Manifestations. Une commission évoque 23 mesures contre les débordements

Ouest France, 22 mai 2015 –

Mise en place après les manifestions de Sivens, la commission d’enquête de l’Assemblée nationale sur le maintien de l’ordre et les libertés publiques a fait 23 propositions.

Cette commission a été mise en place en décembre dernier après les violentes manifestations contre le barrage de Sivens (Tarn), au cours desquelles un jeune manifestant, Rémi Fraisse, a été tué dans des affrontements avec les forces de l’ordre. Le gendarme lanceur de la grenade qui l’a tué a été exonéré de toute responsabilité.

« Mieux conjuguer ordre et liberté »

Mise en place le 3 décembre dernier à la demande des écologistes, la commission présente dans un rapport 23 propositions pour « mieux conjuguer ordre et liberté » et a été adopté à l’unanimité de ses membres, à l’exception de son président, l’écologiste Noël Mamère, et de la communiste Marie-George Buffet.

Deux d’entre elles visent à aménager les procédures judiciaires et administratives afin que les individus isolés ne puissent « prendre en otage la liberté publique de manifester ». Il s’agit d’abord d’appliquer le dispositif qui permet de prononcer une peine complémentaire d’interdiction ponctuelle de manifester en cas de condamnation pour des violences commises lors de troubles à l’ordre public (interdiction judiciaire).

Une interdiction de manifester

La seconde mesure propose de permettre la mise en œuvre, par arrêté préfectoral, d’une interdiction individuelle de participer à une manifestation (interdiction administrative). La commission prône aussi la création de nouvelles unités policières de médiation intégrées dans les manifestations et dispositifs de maintien de l’ordre, ainsi que la systématisation du recours à la vidéo afin de faciliter les interpellations.

Elle propose enfin de restreindre, et non d’interdire comme le réclamait Noël Mamère, qui parle d’un texte qui « justifie les dérives », l’usage de lanceurs de balles de défense en caoutchouc lors des opérations de maintien de l’ordre.

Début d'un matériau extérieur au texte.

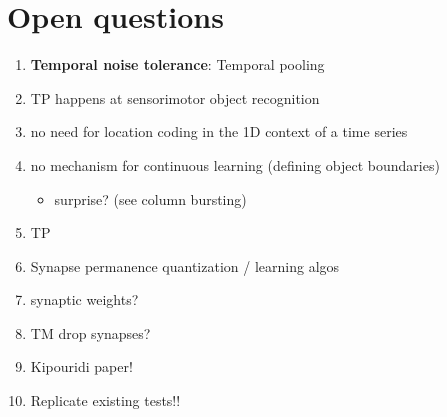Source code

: \documentclass[a4paper,10pt]{article}
\begin{document}
\section{Open questions}
\begin{enumerate}
  \item \textbf{Temporal noise tolerance}: Temporal pooling
  \item TP happens at sensorimotor object recognition
  \item no need for location coding in the 1D context of a time series
  \item no mechanism for continuous learning (defining object boundaries)
      \begin{itemize}
        \item surprise? (see column bursting)
      \end{itemize}
  \item TP
  \item Synapse permanence quantization / learning algos
  \item synaptic weights?
  \item TM drop synapses?
  \item Kipouridi paper!
  \item Replicate existing tests!!
\end{enumerate}
\end{document}

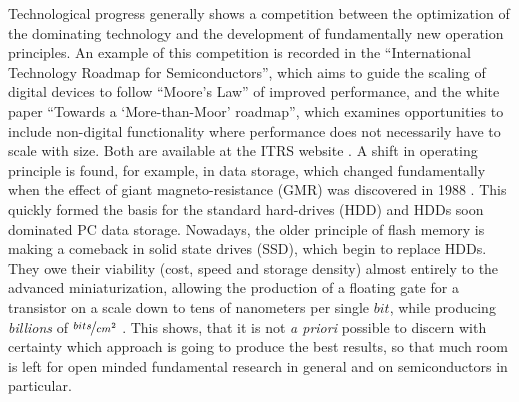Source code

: 



Technological progress generally shows a competition between the optimization of the dominating technology and the development of fundamentally new operation principles. An example of this competition is recorded in the ``International Technology Roadmap for Semiconductors'', which aims to guide the scaling of digital devices to follow ``Moore's Law'' of improved performance, and the white paper ``Towards a `More-than-Moor' roadmap'', which examines opportunities to include non-digital functionality where performance does not necessarily have to scale with size. Both are available at the ITRS website  \cite{map_http://www.itrs.net/_2015}. A shift in operating principle is found, for example, in data storage, which changed fundamentally when the effect of giant magneto-resistance (GMR) was discovered in 1988 \cite{baibich_giant_1988,binasch_enhanced_1989}. This quickly formed the basis for the standard hard-drives (HDD) and HDDs soon dominated PC data storage. Nowadays, the older principle of flash memory is making a comeback in solid state drives (SSD), which begin to replace HDDs. They owe their viability (cost, speed and storage density) almost entirely to the advanced miniaturization, allowing the production of a floating gate for a transistor on a scale down to tens of nanometers per single $bit$, while producing \emph{billions} of $\nicefrac{bits}{cm^{2}}$ \cite{micheloni_inside_2013}. This shows, that it is not \emph{a priori} possible to discern with certainty which approach is going to produce the best results, so that much room is left for open minded fundamental research in general and on semiconductors in particular.

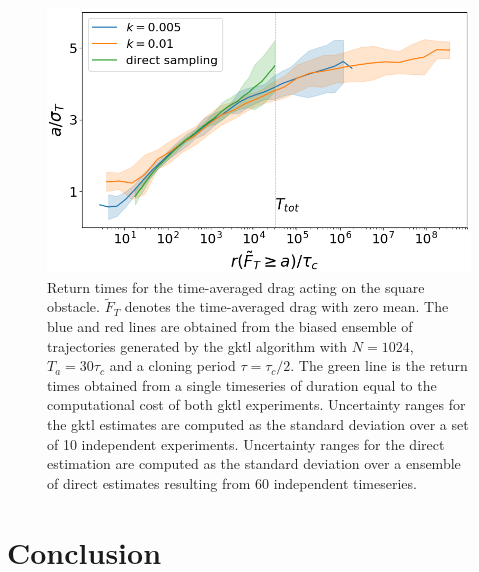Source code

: \documentclass{jfm}
\begin{document}
\begin{figure}
	\centering
	\includegraphics[width=.7\linewidth]{return_times_GKTL/return_times_GKTL}
	\caption{\label{fig:return_times_gktl} Return times for the time-averaged drag acting on the square obstacle. $\tilde{F}_T$ denotes the time-averaged drag with zero mean. The blue and red lines are obtained from the biased ensemble of trajectories generated by the \ac{gktl} algorithm with $N=1024$, $T_a=30\tau_c$ and a cloning period $\tau=\tau_c/2$. The green line is the return times obtained from a single timeseries of duration equal to the computational cost of both \ac{gktl} experiments. Uncertainty ranges for the \ac{gktl} estimates are computed as the standard deviation over a set of 10 independent experiments. Uncertainty ranges for the direct estimation are computed as the standard deviation over a ensemble of direct estimates resulting from 60 independent timeseries.}
\end{figure}

\section{Conclusion}
\label{conlusion}

 
\end{document}

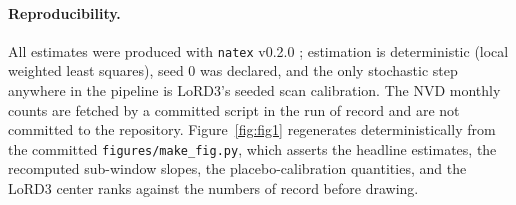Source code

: \documentclass[11pt]{article}
\newcommand{\natex}{\texttt{natex}}
\begin{document}
\paragraph{Reproducibility.} All estimates were produced with \natex{}
v0.2.0 \cite{natex}; estimation is deterministic (local weighted least
squares), seed 0 was declared, and the only stochastic step anywhere in the
pipeline is LoRD3's seeded scan calibration. The NVD monthly counts are
fetched by a committed script in the run of record and are not committed to
the repository. Figure~\ref{fig:fig1} regenerates deterministically from the
committed \texttt{figures/make\_fig.py}, which asserts the headline
estimates, the recomputed sub-window slopes, the placebo-calibration
quantities, and the LoRD3 center ranks against the numbers of record before
drawing.
\end{document}
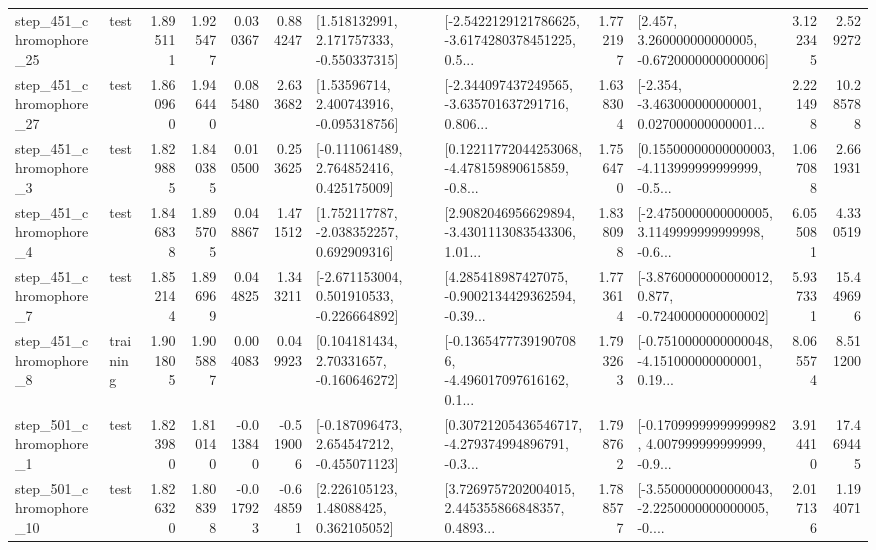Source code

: \begin{tabular}{llrrrrllrlrr}
  step\_451\_chromophore\_25 &      test &      1.895111 &    1.925477 &      0.030367 &  0.884247 &    [1.518132991, 2.171757333, -0.550337315] &  [-2.5422129121786625, -3.6174280378451225, 0.5... &       1.772197 &    [2.457, 3.260000000000005, -0.6720000000000006] &            3.122345 &          2.529272 \\
  step\_451\_chromophore\_27 &      test &      1.860960 &    1.946440 &      0.085480 &  2.633682 &     [1.53596714, 2.400743916, -0.095318756] &  [-2.344097437249565, -3.635701637291716, 0.806... &       1.638304 &  [-2.354, -3.463000000000001, 0.027000000000001... &            2.221498 &         10.285788 \\
   step\_451\_chromophore\_3 &      test &      1.829885 &    1.840385 &      0.010500 &  0.253625 &    [-0.111061489, 2.764852416, 0.425175009] &  [0.12211772044253068, -4.478159890615859, -0.8... &       1.756470 &  [0.15500000000000003, -4.113999999999999, -0.5... &            1.067088 &          2.661931 \\
   step\_451\_chromophore\_4 &      test &      1.846838 &    1.895705 &      0.048867 &  1.471512 &    [1.752117787, -2.038352257, 0.692909316] &  [2.9082046956629894, -3.4301113083543306, 1.01... &       1.838098 &  [-2.4750000000000005, 3.1149999999999998, -0.6... &            6.055081 &          4.330519 \\
   step\_451\_chromophore\_7 &      test &      1.852144 &    1.896969 &      0.044825 &  1.343211 &   [-2.671153004, 0.501910533, -0.226664892] &  [4.285418987427075, -0.9002134429362594, -0.39... &       1.773614 &  [-3.8760000000000012, 0.877, -0.7240000000000002] &            5.937331 &         15.449696 \\
   step\_451\_chromophore\_8 &  training &      1.901805 &    1.905887 &      0.004083 &  0.049923 &     [0.104181434, 2.70331657, -0.160646272] &  [-0.13654777391907086, -4.496017097616162, 0.1... &       1.793263 &  [-0.7510000000000048, -4.151000000000001, 0.19... &            8.065574 &          8.511200 \\
   step\_501\_chromophore\_1 &      test &      1.823980 &    1.810140 &     -0.013840 & -0.519006 &   [-0.187096473, 2.654547212, -0.455071123] &  [0.30721205436546717, -4.279374994896791, -0.3... &       1.798762 &  [-0.17099999999999982, 4.007999999999999, -0.9... &            3.914410 &         17.469445 \\
  step\_501\_chromophore\_10 &      test &      1.826320 &    1.808398 &     -0.017923 & -0.648591 &      [2.226105123, 1.48088425, 0.362105052] &  [3.7269757202004015, 2.445355866848357, 0.4893... &       1.788577 &  [-3.5500000000000043, -2.2250000000000005, -0.... &            2.017136 &          1.194071 \\

\end{tabular}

Leur usage sera réservé « aux seules forces mobiles et aux forces dûment formées à son emploi dans le contexte particulier du maintien de l’ordre ».

Pas une enquête sur Sivens

« Nous n’avions pas vocation à investiguer sur ce qui s’est passé à Sivens, mais à réfléchir aux moyens de mieux articuler liberté de manifester et maintien de l’ordre républicain. Nous n’avons fait ni le procès des forces de l’ordre, ni le procès des manifestants », a assuré jeudi le rapporteur, le député socialiste de la Seine-Saint-Denis Pascal Popelin, lors d’une conférence de presse.

« Globalement, le système fonctionne, mais il doit s’adapter aux évolutions liées notamment à la nature des organisateurs, aux phénomènes de violence, aux nouveaux terrains (comme les ZAD, zones à défendre). On n’est plus dans le contexte d’un trajet Bastille-Nation encadré par un service d’ordre rompu aux discussions avec les pouvoirs publics », a-t-il également constaté.

Le rapport renié par Noël Mamère

Président de cette commission, Noël Mamère du groupe écologiste à l’origine de la création de la commission d’enquête, a voté contre le rapport. Un fait rarissime. Le texte a été adopté ce jeudi matin par 13 voix (PS, UMP, centristes…) contre deux, Noël Mamère et Marie-George Buffet (groupe gauche démocrate et républicaine).

« Je ne me retrouve pas dans ses conclusions et ses préconisations. L’idée, après la tragédie de Sivens, était de formuler des propositions pour que l’ordre public s’adapte au droit de manifester et c’est l’inverse qui se produit », a dénoncé Noël Mamère lors de la conférence de presse.

Le député a notamment critiqué « la concertation préalable obligatoire, qui réduit la possibilité du droit à manifester » et les contrôles d’identité collectifs.

Il a dénoncé « l’obsession des zadistes, qui ne sont pas tous des casseurs » et demandé l’interdiction des lanceurs de balles de défense, « une déclinaison du flashball qui, sous prétexte qu’il est peu létal est très utilisé par les forces de l’ordre, mais qui peut provoquer de graves blessures et même des décès ».